■ Action item
Quote the entries below from the line with "her win well." through the line with "fuck you Marg", both ends included, and only those lines.

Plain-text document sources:

__________________________________________________

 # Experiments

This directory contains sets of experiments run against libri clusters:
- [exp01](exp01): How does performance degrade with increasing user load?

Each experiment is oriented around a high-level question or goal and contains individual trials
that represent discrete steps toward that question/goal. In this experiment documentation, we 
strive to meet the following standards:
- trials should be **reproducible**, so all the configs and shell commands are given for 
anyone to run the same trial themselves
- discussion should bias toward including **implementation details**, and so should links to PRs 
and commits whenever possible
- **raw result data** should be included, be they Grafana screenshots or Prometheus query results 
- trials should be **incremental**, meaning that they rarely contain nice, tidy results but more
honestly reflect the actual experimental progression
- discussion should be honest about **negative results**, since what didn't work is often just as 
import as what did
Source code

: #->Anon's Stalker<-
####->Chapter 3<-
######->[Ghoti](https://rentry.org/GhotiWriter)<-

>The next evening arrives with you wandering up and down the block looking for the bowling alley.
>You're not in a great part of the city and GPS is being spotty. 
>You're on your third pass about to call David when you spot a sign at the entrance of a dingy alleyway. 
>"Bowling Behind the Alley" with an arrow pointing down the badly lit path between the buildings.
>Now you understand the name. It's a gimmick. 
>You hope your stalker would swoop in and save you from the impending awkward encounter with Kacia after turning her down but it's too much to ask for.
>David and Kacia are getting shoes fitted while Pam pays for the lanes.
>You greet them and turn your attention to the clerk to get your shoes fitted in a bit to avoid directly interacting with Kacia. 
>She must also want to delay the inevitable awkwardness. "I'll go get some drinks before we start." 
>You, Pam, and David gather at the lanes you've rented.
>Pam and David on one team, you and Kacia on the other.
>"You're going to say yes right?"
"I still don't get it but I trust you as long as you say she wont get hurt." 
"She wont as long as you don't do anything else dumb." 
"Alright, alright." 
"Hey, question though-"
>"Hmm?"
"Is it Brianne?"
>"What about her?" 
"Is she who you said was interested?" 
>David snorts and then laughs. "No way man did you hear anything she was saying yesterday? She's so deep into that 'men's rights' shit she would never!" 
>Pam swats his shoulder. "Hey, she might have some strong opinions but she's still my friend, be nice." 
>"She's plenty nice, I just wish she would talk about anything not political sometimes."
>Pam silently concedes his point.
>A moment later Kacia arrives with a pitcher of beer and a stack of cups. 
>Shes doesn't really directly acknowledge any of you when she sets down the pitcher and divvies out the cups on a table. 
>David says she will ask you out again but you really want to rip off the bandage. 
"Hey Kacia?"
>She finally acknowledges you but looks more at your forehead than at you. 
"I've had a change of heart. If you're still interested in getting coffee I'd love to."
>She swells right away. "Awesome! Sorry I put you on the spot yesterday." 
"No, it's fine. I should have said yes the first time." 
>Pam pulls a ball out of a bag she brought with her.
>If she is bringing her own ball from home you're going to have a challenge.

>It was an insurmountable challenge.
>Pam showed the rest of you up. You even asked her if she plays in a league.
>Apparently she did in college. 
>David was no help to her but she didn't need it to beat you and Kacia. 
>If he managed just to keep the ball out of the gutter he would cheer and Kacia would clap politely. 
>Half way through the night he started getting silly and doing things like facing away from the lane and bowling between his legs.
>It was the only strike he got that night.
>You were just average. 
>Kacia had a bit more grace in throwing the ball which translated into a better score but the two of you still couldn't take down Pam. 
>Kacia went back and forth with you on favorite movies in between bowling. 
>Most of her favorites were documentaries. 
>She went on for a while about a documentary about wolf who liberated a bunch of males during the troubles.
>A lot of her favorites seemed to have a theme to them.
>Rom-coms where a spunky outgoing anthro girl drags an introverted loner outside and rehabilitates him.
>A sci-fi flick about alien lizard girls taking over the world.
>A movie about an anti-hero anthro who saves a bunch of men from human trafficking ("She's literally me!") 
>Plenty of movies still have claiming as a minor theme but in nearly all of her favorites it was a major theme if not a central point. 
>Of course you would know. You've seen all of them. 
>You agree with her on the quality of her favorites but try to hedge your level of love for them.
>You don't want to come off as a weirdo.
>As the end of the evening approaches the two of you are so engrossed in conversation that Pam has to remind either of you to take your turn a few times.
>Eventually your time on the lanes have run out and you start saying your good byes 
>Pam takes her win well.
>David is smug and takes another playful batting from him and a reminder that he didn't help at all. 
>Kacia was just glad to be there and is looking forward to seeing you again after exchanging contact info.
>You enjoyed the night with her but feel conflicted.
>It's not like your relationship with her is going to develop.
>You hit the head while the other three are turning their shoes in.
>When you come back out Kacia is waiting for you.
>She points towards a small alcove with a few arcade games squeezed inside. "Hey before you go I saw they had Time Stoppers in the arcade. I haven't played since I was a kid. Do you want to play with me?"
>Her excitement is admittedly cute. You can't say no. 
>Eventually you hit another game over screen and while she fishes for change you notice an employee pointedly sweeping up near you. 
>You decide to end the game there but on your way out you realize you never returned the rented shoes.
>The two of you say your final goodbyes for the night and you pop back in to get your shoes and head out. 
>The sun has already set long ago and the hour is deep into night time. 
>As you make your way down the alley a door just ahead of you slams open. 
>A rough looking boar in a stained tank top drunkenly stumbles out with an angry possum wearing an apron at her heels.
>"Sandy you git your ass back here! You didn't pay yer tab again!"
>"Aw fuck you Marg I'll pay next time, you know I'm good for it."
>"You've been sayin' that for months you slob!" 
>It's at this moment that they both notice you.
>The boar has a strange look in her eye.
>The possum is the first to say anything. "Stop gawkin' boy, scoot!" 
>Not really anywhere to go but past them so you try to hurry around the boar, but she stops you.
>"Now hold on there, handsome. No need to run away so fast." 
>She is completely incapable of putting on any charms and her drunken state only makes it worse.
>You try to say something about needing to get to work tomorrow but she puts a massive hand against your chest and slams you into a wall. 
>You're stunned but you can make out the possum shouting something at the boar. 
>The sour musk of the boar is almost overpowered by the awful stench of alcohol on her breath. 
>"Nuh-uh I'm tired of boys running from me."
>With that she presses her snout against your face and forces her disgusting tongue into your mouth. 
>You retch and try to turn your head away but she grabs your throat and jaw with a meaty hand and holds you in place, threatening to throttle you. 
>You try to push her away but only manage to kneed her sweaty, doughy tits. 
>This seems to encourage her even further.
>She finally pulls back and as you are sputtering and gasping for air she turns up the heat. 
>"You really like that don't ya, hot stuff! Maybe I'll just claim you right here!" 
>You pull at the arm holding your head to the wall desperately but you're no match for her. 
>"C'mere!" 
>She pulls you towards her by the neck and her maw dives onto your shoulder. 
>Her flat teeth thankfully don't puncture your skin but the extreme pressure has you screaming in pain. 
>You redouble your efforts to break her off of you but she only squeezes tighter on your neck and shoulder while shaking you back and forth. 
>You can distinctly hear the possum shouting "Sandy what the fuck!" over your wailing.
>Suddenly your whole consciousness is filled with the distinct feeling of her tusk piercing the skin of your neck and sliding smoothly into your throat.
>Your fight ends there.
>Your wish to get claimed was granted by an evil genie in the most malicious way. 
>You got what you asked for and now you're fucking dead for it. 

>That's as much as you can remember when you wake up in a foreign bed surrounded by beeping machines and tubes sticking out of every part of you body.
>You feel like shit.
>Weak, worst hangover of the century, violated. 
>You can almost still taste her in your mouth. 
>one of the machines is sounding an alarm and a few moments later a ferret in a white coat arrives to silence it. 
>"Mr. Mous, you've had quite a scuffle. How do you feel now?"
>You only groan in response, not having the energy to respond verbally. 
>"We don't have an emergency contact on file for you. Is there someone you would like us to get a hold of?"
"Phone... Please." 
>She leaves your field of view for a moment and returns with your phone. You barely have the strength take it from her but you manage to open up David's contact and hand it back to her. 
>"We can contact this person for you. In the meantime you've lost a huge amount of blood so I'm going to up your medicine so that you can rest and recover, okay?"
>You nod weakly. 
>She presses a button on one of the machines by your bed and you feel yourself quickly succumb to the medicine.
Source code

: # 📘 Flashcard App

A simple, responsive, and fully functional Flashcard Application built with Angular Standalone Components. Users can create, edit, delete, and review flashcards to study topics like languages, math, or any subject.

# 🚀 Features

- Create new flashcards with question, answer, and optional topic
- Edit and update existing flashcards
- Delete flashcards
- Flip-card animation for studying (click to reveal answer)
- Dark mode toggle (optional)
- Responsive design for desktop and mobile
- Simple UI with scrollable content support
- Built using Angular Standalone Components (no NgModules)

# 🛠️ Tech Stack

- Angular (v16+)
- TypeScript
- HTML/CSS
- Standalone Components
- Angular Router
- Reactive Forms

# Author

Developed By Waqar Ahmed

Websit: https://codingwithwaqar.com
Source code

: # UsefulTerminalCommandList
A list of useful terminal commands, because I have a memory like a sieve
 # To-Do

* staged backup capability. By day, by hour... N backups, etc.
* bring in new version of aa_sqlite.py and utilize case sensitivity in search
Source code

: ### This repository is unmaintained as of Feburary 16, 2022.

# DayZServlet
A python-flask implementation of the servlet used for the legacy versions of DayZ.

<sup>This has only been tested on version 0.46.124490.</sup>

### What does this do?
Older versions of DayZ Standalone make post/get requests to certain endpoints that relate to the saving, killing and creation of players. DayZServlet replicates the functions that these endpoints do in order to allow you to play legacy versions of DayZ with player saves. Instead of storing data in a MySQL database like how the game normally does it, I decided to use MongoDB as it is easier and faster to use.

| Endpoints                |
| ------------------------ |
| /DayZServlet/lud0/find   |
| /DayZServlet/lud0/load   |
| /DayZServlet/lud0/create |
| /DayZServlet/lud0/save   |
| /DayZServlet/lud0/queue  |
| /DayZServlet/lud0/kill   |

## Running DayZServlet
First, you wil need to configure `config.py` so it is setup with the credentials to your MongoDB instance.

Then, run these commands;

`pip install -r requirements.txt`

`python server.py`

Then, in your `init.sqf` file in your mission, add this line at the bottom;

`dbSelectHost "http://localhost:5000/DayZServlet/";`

__________________________________________________

■ Solved problem
>Pam takes her win well.
>David is smug and takes another playful batting from him and a reminder that he didn't help at all. 
>Kacia was just glad to be there and is looking forward to seeing you again after exchanging contact info.
>You enjoyed the night with her but feel conflicted.
>It's not like your relationship with her is going to develop.
>You hit the head while the other three are turning their shoes in.
>When you come back out Kacia is waiting for you.
>She points towards a small alcove with a few arcade games squeezed inside. "Hey before you go I saw they had Time Stoppers in the arcade. I haven't played since I was a kid. Do you want to play with me?"
>Her excitement is admittedly cute. You can't say no. 
>Eventually you hit another game over screen and while she fishes for change you notice an employee pointedly sweeping up near you. 
>You decide to end the game there but on your way out you realize you never returned the rented shoes.
>The two of you say your final goodbyes for the night and you pop back in to get your shoes and head out. 
>The sun has already set long ago and the hour is deep into night time. 
>As you make your way down the alley a door just ahead of you slams open. 
>A rough looking boar in a stained tank top drunkenly stumbles out with an angry possum wearing an apron at her heels.
>"Sandy you git your ass back here! You didn't pay yer tab again!"
>"Aw fuck you Marg I'll pay next time, you know I'm good for it."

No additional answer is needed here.